** WHAT TO WORK ON **
Report only how many lines of the entries below contain the string "stdlib".

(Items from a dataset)
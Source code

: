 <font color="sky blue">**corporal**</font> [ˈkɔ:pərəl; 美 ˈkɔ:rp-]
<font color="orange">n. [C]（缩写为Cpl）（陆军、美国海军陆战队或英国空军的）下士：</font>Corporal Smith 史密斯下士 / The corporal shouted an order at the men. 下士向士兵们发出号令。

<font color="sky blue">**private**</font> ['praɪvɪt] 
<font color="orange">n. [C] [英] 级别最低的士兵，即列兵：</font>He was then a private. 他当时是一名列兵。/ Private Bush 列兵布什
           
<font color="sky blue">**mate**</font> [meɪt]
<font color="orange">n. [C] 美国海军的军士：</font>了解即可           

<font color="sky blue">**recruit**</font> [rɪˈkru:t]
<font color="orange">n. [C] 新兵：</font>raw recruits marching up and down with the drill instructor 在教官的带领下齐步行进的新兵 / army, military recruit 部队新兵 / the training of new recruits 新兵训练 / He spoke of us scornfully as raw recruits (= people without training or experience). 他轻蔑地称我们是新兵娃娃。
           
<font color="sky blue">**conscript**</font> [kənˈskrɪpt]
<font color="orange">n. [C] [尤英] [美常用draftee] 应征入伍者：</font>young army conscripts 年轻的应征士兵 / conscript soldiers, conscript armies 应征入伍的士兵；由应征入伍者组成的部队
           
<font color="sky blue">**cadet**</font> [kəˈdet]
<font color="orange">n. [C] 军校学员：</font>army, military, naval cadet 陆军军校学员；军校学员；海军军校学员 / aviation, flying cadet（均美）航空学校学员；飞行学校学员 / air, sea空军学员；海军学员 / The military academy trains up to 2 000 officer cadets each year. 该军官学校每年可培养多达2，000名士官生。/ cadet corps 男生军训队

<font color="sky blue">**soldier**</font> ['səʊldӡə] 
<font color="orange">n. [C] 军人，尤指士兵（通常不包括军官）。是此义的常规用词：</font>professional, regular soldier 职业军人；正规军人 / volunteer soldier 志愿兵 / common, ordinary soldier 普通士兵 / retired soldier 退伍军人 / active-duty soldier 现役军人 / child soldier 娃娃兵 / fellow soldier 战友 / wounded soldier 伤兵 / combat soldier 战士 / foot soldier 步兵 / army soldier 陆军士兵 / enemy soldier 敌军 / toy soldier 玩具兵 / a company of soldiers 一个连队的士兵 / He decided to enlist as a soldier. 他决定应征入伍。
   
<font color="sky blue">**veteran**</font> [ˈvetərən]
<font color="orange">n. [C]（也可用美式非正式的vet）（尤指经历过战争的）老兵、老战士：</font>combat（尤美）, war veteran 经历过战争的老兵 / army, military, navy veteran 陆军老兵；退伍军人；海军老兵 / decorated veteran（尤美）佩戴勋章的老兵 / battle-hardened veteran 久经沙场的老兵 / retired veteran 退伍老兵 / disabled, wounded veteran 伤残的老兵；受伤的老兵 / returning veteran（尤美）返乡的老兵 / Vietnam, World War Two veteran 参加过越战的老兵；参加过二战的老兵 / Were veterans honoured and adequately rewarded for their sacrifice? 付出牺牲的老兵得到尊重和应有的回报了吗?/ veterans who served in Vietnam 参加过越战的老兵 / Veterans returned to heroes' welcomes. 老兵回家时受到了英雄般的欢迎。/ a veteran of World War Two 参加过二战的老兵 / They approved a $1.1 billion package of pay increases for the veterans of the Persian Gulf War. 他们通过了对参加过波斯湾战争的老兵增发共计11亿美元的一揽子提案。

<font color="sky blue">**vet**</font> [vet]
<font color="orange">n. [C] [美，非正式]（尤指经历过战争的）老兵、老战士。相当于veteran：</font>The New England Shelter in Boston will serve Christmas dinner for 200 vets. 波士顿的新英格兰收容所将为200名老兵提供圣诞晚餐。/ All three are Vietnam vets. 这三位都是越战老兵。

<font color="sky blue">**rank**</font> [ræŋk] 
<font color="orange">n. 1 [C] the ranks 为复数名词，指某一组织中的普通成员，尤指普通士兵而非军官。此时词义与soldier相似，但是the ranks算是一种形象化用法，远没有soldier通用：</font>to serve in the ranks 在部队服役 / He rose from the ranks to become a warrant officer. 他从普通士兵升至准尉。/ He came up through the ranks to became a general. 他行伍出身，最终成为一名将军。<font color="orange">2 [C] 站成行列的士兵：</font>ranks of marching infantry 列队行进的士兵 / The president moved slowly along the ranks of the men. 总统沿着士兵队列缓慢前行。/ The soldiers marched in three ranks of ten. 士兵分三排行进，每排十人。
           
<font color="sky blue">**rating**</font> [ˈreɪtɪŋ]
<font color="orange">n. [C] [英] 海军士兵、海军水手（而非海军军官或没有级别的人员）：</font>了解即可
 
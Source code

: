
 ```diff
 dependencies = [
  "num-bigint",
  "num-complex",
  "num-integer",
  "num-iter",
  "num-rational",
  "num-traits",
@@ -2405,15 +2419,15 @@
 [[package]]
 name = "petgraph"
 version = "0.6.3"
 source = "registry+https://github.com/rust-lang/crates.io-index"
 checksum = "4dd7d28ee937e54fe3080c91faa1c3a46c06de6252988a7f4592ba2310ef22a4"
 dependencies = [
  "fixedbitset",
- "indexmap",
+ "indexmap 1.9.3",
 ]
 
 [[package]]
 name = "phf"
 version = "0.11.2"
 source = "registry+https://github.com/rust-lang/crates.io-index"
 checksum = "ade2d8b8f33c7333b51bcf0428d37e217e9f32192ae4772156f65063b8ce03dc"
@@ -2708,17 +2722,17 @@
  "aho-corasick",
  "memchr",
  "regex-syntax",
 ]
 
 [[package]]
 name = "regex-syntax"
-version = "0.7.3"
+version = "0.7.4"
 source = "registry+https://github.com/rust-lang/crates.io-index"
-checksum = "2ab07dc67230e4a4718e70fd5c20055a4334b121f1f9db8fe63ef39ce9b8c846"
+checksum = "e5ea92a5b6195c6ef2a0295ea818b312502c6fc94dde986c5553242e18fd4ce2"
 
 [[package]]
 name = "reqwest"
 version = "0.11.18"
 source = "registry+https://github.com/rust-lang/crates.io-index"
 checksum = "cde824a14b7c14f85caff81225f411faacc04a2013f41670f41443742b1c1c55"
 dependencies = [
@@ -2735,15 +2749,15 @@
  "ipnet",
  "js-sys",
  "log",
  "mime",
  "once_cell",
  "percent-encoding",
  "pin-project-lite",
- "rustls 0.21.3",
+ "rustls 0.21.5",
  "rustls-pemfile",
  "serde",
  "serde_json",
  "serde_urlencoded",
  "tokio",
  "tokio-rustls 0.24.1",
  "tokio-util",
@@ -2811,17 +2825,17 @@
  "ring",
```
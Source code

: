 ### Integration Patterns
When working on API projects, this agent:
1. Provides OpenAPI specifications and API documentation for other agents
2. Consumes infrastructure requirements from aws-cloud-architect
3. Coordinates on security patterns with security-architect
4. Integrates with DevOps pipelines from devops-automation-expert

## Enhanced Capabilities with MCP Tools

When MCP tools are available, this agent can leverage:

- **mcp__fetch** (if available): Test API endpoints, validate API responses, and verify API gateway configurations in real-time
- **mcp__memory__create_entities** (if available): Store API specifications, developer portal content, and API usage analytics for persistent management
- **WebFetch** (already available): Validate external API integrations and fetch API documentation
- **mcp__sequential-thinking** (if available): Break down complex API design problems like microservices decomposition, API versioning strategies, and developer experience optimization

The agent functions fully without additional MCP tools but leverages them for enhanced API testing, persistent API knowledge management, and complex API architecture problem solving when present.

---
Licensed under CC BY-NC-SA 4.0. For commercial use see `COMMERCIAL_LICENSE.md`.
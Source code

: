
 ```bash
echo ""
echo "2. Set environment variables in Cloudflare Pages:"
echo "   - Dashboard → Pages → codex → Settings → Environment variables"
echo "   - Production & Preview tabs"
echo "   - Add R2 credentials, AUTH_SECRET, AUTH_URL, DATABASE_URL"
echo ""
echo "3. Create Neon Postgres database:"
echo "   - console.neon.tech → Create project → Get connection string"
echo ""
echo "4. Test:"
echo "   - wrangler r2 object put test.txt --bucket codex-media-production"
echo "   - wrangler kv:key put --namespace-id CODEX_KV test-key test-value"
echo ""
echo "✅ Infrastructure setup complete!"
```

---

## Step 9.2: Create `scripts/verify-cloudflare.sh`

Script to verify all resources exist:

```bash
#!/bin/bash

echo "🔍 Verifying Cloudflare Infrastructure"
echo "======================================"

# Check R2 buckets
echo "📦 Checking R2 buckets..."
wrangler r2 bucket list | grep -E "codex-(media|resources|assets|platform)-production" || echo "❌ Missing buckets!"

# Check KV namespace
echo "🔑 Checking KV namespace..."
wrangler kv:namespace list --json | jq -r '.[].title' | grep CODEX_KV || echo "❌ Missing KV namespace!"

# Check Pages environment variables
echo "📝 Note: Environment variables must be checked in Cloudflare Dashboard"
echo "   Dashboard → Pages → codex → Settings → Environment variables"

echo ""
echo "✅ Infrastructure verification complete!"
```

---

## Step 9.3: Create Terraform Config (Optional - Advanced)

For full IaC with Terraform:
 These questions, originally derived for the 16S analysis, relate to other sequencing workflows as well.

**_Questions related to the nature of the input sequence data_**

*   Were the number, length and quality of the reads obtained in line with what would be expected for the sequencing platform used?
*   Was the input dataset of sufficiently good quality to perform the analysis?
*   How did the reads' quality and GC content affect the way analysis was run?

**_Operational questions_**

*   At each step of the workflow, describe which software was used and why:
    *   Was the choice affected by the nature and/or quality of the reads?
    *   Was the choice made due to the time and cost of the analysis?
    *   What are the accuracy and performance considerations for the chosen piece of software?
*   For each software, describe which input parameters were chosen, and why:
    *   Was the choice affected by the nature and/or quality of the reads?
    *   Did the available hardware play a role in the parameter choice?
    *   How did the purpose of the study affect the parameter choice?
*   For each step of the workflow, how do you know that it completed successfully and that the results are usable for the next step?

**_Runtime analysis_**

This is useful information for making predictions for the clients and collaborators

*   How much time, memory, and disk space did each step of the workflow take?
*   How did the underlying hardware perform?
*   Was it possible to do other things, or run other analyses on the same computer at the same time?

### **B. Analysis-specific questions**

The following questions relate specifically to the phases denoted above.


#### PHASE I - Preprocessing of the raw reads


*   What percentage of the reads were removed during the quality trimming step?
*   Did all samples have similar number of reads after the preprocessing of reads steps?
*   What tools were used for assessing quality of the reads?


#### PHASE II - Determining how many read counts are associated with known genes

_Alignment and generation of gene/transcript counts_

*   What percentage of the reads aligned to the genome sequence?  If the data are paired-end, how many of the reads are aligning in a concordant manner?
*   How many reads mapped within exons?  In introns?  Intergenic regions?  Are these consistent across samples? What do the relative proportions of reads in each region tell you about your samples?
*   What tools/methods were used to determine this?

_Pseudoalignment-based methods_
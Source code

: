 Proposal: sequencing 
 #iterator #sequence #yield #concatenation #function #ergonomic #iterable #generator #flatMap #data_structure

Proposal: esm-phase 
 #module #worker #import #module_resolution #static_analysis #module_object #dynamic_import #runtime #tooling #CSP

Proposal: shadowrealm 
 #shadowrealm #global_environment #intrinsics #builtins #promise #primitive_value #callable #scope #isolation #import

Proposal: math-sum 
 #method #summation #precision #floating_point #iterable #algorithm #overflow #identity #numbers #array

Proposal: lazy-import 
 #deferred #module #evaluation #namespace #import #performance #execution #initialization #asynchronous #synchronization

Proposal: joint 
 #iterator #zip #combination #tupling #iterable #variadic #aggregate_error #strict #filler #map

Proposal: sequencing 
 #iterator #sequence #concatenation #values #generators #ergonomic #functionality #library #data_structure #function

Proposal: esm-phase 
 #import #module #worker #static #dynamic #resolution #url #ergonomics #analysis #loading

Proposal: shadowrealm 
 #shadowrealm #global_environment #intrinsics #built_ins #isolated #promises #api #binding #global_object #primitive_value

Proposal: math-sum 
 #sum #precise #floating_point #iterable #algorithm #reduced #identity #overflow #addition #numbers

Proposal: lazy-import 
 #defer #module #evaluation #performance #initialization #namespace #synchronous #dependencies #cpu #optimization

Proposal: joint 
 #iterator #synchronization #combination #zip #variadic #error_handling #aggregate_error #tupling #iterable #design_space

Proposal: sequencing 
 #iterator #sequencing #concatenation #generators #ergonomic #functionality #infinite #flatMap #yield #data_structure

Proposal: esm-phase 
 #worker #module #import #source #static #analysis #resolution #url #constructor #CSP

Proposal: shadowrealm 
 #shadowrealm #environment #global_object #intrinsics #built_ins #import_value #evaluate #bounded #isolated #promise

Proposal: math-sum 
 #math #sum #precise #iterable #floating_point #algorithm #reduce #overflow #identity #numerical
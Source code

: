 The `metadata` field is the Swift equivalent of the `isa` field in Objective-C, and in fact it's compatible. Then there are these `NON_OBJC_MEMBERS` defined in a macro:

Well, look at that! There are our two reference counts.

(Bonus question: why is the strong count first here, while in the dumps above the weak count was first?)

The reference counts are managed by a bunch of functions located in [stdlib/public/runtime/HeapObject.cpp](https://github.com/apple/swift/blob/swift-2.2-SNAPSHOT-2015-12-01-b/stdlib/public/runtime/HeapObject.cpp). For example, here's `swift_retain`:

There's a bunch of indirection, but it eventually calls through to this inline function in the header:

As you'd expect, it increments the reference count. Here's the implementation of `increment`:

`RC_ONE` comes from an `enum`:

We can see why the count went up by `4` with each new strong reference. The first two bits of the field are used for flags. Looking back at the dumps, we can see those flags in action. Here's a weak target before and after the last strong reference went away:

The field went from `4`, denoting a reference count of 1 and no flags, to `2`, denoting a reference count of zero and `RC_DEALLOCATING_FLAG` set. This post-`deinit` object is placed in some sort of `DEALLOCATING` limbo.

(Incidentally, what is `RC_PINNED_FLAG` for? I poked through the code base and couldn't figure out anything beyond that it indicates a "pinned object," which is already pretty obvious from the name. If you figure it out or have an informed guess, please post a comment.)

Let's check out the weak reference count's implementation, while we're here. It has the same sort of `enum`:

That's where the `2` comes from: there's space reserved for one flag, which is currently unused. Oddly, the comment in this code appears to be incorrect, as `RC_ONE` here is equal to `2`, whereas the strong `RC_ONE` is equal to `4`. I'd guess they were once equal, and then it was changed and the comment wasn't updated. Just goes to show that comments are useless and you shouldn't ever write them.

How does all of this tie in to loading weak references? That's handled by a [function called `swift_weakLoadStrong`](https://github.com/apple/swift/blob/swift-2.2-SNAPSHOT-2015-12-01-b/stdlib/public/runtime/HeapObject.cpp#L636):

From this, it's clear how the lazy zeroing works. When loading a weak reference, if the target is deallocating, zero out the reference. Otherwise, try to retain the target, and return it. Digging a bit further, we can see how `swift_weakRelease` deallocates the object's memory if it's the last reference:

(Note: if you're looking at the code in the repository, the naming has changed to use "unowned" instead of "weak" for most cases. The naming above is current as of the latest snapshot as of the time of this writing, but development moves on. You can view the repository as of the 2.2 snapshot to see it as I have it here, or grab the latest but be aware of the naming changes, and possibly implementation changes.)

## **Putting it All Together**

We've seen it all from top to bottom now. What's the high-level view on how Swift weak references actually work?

** RESULT OF THE TASK **
2